Demand for our service offerings may decrease if new government
regulations substantially increase costs, limit delivery or change
the use of Internet access and other products on which our service
offerings depend.
We are
dependent on Internet access to deliver our service offerings. If
new regulations are imposed that limit the use of the Internet or
impose significant taxes on services delivered via the Internet it
could change our cost structure and/or affect our business model.

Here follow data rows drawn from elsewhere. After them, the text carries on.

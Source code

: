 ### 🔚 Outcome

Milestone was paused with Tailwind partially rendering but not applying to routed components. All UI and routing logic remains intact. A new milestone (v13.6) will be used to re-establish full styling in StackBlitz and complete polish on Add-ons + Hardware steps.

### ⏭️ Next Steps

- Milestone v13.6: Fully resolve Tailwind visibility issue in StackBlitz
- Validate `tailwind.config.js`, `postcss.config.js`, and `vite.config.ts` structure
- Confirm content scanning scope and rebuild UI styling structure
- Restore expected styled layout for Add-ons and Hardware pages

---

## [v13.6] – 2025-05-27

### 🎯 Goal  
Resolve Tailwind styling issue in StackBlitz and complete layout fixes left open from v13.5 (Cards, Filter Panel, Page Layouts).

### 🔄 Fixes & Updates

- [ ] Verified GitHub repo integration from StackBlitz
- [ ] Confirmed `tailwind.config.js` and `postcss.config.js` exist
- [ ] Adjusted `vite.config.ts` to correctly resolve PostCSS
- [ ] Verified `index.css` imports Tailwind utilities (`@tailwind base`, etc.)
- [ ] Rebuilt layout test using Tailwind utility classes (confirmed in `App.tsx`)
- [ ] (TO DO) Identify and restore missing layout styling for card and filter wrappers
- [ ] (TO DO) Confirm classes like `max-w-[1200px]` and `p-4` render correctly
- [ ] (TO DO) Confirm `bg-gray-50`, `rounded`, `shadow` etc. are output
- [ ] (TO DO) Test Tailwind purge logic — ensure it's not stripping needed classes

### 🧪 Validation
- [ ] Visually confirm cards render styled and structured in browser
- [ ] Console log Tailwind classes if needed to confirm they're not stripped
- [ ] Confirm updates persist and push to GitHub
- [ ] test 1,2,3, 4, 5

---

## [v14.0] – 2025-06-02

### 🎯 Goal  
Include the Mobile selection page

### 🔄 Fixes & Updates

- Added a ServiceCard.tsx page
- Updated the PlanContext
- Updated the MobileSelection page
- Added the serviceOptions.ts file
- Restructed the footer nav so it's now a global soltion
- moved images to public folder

The significant changes in regulatory costs or new limitations on
Internet use could impact our ability to operate as we anticipate,
could damage our reputation with our customers, disrupt our
business or result in, among other things, decreased net revenue
and increased overhead costs. As a result, any such failure could
harm our business, financial condition and results of
operations.
Our
securities, as offered hereby, are highly speculative and should be
purchased only by persons who can afford to lose their entire
investment in us. Each prospective investor should carefully
consider the following risk factors, as well as all other
information set forth elsewhere in this prospectus, before
purchasing any of the shares of our common stock.
33
Increasing regulation of our Internet-based products and services
could adversely affect our ability to provide new products and
services.
On
February 26, 2015, the FCC adopted a new "network neutrality"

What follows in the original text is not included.